Employers may require verification of an employee’s need to use sick time, but generally only after the employee takes off more than three consecutive scheduled workdays. Alternatively, if an employer suspects an employee of abusing sick time (e.g., routinely using sick time on Fridays, Mondays, or adjacent to holidays), more frequent verification can be required. However, employers must pay any costs of medical verification (including lost wages) that are not paid under a health benefit plan.

No Payment at Termination

Consistent with Oregon’s general rule that paid leave benefits need not be paid at the termination of employment, the legislation expressly provides that it does not require compensation “for accrued unused sick time upon the employee’s termination, resignation, retirement or other separation from employment.”

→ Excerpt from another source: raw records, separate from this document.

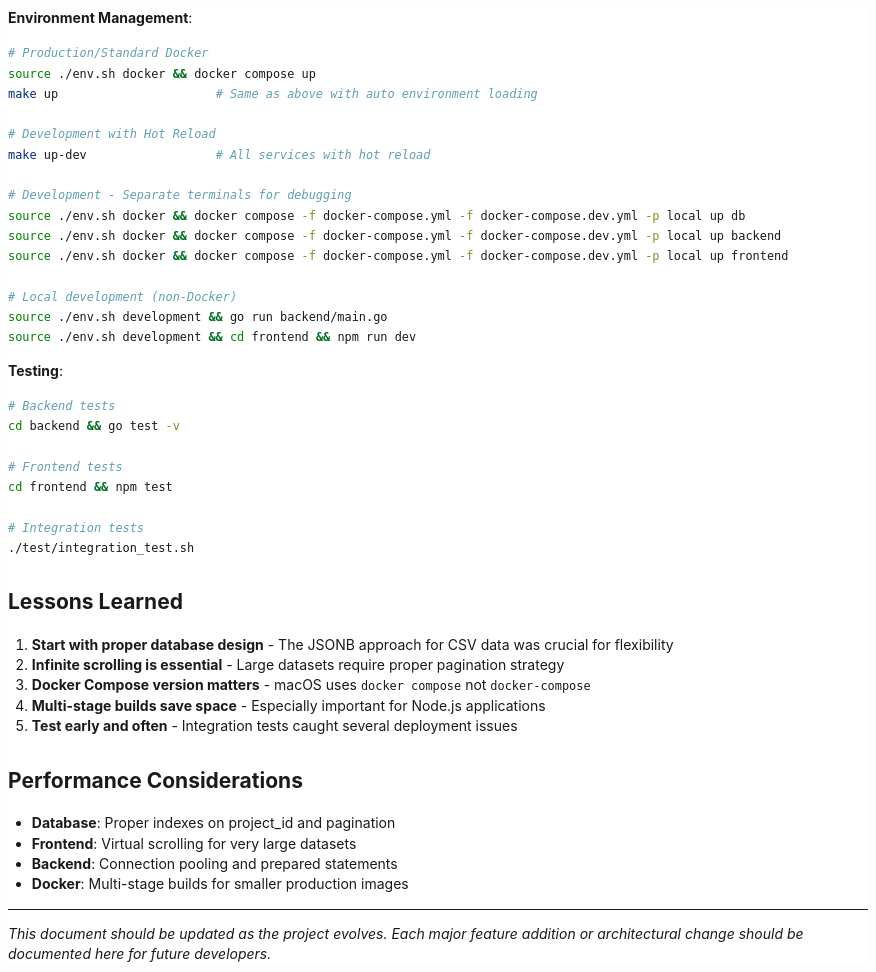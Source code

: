 **Environment Management**:
```bash
# Production/Standard Docker
source ./env.sh docker && docker compose up
make up                      # Same as above with auto environment loading

# Development with Hot Reload
make up-dev                  # All services with hot reload

# Development - Separate terminals for debugging
source ./env.sh docker && docker compose -f docker-compose.yml -f docker-compose.dev.yml -p local up db
source ./env.sh docker && docker compose -f docker-compose.yml -f docker-compose.dev.yml -p local up backend
source ./env.sh docker && docker compose -f docker-compose.yml -f docker-compose.dev.yml -p local up frontend

# Local development (non-Docker)
source ./env.sh development && go run backend/main.go
source ./env.sh development && cd frontend && npm run dev
```

**Testing**:
```bash
# Backend tests
cd backend && go test -v

# Frontend tests  
cd frontend && npm test

# Integration tests
./test/integration_test.sh
```

## Lessons Learned

1. **Start with proper database design** - The JSONB approach for CSV data was crucial for flexibility
2. **Infinite scrolling is essential** - Large datasets require proper pagination strategy
3. **Docker Compose version matters** - macOS uses `docker compose` not `docker-compose`
4. **Multi-stage builds save space** - Especially important for Node.js applications
5. **Test early and often** - Integration tests caught several deployment issues

## Performance Considerations

- **Database**: Proper indexes on project_id and pagination
- **Frontend**: Virtual scrolling for very large datasets
- **Backend**: Connection pooling and prepared statements
- **Docker**: Multi-stage builds for smaller production images

---

*This document should be updated as the project evolves. Each major feature addition or architectural change should be documented here for future developers.*
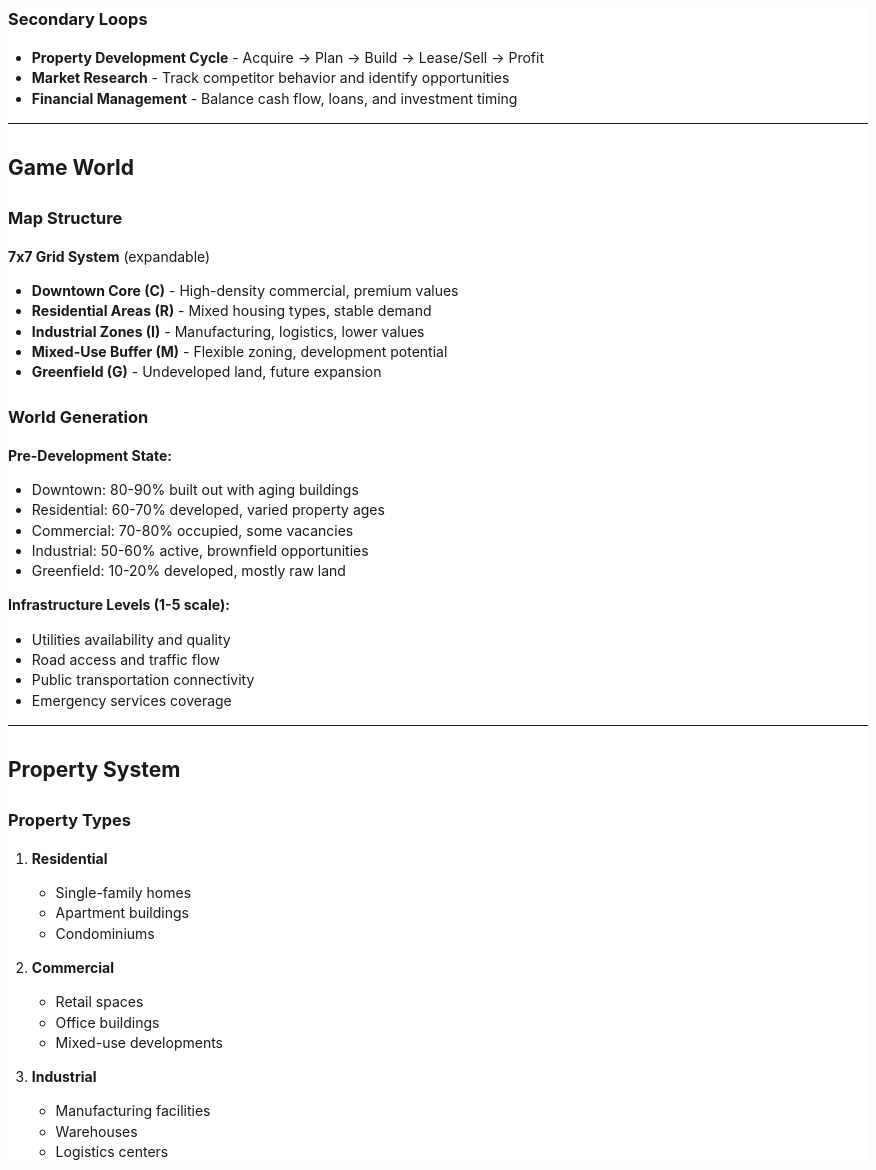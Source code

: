 ### Secondary Loops
- **Property Development Cycle** - Acquire → Plan → Build → Lease/Sell → Profit
- **Market Research** - Track competitor behavior and identify opportunities
- **Financial Management** - Balance cash flow, loans, and investment timing

---

## Game World

### Map Structure
**7x7 Grid System** (expandable)
- **Downtown Core (C)** - High-density commercial, premium values
- **Residential Areas (R)** - Mixed housing types, stable demand
- **Industrial Zones (I)** - Manufacturing, logistics, lower values
- **Mixed-Use Buffer (M)** - Flexible zoning, development potential
- **Greenfield (G)** - Undeveloped land, future expansion

### World Generation
**Pre-Development State:**
- Downtown: 80-90% built out with aging buildings
- Residential: 60-70% developed, varied property ages
- Commercial: 70-80% occupied, some vacancies
- Industrial: 50-60% active, brownfield opportunities
- Greenfield: 10-20% developed, mostly raw land

**Infrastructure Levels (1-5 scale):**
- Utilities availability and quality
- Road access and traffic flow
- Public transportation connectivity
- Emergency services coverage

---

## Property System

### Property Types
1. **Residential**
   - Single-family homes
   - Apartment buildings
   - Condominiums

2. **Commercial**
   - Retail spaces
   - Office buildings
   - Mixed-use developments

3. **Industrial**
   - Manufacturing facilities
   - Warehouses
   - Logistics centers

Existing Paid Leave Policies

As noted above, compliance will require written notice of 15 sections of the statute, and possibly additional notices once BOLI implements regulations. This includes mandatory notice to employees that they have the right to file a complaint with BOLI or a lawsuit for certain violations of the law.

Employers in compliance with the Portland ordinance should be able to efficiently revise their sick leave or paid time off policies to address the new state legislation. Mandatory changes will include:

  • Removing the requirement that employees work at least 240 hours in Portland before becoming eligible to use accrued sick time; and 
  • Adding the right for employees to use sick time for any OFLA-related reason even if an employer is not covered by, and even if an employee is not eligible for, OFLA leave.

 Discretionary changes will include:

  • Adding an option accrual rate of one and one-third hours of sick time for every 40 hours worked (as opposed to the sole rate of one hour for every 30 hours worked mandated under the Portland ordinance);
  • Adding a “donation” policy that allows employees to donate accrued sick time to one another; and
  • Adding an “undue hardship” exception to the minimum one-hour leave increment.

Enforcement 

The new law, if approved by the governor, will be enforced by both BOLI and by employees through private lawsuits. Private lawsuits can arise under Oregon’s wage and hour laws, which carry severe penalties of up to 30 days’ wages and an employee’s attorneys’ fees and costs. In addition, they can arise under Oregon’s civil rights protections, which provide for recovery of economic damages, as well as attorneys’ fees and costs. Private lawsuits also carry potential exposure to class action liability.

BOLI cannot assess penalties until 2017 for anything but civil rights claims, such as discrimination or retaliation for exercising rights under the statute. Nevertheless, employees and their attorneys are free to pursue claims as soon as the law takes effect, so timely compliance is critical to avoid potential legal exposure. 

How Should Employers Respond?

As most Portland employers have already learned, transition from a standard sick leave or paid time off policy to statutorily mandated sick time requires significant effort and planning. The monetary impact of compliance is often significant—particularly the inclusion of part-time and temporary workers as employees eligible for paid leave. This impact should be considered as part of an overall assessment of a business’ paid leave policies, particularly with a January 1 start date that often coincides with benefit adjustments. 

Another time-consuming aspect of compliance can be updating benefit accrual and payroll practices to comply with the various accrual, payment, and notice sections of the statute. Early planning will reduce administrative troubles and the risk of statutory violations.

Finally, both policy revisions and training will be essential to educate human resources and supervisory personnel in implementing the legislation and avoiding violations.